Timeless MussarHe evidently didn't read my article carefully. I clearly wrote -- repeatedly -- that Mussar can seem to some people to be offputting. I didn't say that it is or that it seems that way to everyone. As to his idea of being "wary of updating it", I address that at the end of the article.
Rabbi Gil Student ("Mussar Without Yelling," op-ed, Feb. 20) implies that those who practice Mussar terrorize their flocks into submission. Rabbi Avigdor Miller, zt"l, arguably the previous generation's outstanding practitioner of Mussar, enthralled audiences on Thursday nights for almost two decades with his signature combination of wit and wisdom.

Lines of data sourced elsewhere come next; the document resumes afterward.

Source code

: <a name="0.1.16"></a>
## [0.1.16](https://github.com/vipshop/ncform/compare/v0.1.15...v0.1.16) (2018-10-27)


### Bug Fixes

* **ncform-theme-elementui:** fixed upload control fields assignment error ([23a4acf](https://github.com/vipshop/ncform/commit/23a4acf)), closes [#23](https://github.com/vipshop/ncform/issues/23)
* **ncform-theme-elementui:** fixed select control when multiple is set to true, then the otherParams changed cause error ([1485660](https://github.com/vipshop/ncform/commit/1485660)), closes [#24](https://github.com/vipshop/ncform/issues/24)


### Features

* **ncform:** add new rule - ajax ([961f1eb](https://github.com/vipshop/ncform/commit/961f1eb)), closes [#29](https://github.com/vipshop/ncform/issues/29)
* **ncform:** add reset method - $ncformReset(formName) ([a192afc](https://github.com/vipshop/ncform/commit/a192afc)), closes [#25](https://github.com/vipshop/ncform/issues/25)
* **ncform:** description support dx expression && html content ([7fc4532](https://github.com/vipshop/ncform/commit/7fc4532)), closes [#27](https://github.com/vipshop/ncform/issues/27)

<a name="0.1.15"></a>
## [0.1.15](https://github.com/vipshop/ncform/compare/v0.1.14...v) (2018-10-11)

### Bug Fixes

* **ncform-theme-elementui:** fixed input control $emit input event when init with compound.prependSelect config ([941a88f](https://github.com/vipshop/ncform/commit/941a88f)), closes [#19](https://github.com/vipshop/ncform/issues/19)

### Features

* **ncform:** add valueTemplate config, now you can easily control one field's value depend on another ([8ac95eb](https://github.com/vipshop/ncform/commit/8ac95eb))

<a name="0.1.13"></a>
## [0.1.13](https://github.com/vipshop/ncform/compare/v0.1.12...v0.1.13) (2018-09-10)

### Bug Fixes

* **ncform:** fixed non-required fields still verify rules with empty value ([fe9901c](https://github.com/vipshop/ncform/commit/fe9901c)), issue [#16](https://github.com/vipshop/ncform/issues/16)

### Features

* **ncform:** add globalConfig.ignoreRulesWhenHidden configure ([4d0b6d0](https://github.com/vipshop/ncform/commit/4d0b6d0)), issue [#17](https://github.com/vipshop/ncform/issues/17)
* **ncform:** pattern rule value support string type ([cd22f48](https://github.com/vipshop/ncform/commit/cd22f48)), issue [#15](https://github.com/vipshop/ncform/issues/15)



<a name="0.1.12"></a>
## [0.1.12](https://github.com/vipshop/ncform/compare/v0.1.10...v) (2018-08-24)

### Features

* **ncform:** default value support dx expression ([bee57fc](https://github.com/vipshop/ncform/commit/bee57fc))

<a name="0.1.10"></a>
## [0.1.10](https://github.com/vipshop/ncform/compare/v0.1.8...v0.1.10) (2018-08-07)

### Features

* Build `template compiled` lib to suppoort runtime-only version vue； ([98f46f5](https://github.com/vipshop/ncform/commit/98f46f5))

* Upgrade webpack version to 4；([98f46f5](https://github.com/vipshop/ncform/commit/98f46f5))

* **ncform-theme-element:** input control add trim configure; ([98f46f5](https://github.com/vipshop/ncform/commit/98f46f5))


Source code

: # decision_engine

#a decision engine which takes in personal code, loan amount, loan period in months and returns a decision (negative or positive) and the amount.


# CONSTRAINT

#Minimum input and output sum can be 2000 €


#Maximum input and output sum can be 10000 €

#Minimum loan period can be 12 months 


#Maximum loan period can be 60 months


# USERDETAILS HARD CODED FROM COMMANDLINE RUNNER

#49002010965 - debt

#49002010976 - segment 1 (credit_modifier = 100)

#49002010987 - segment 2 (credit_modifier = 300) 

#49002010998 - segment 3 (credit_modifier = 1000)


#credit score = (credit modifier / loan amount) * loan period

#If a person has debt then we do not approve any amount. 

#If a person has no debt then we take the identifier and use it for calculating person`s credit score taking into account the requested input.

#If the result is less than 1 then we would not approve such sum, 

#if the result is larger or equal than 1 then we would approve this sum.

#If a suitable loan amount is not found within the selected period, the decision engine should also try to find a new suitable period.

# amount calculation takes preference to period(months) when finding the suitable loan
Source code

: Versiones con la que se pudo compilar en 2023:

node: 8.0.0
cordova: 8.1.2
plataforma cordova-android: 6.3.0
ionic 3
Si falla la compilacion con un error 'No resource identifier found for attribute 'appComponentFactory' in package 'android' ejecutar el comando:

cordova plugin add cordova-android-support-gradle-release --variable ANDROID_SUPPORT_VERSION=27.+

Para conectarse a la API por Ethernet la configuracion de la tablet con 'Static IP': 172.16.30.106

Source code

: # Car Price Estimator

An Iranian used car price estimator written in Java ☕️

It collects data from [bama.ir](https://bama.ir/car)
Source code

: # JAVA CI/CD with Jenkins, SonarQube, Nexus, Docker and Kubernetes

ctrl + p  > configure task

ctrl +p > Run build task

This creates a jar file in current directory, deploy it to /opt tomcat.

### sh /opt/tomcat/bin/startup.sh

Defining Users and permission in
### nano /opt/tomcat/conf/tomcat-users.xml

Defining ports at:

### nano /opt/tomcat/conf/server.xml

Is there a place for Mussar seforim of the sort Rabbi Student advocates, with a more modern bent? Absolutely - but with a caveat. While we want as many people as possible exposed to the truth and beauty of Mussar, we should be wary of updating it simply to appeal to current sensibilities.
When I study the Mussar classics - Chovos Halevavos, Mesilas Yesharim and Michtav M'Eliyahu are my personal favorites - I find them totally relevant. I believe Rabbi Student's message is that we need to change Mussar to make it more appealing to the masses. I disagree. It's not we who should change Mussar but Mussar that should change us.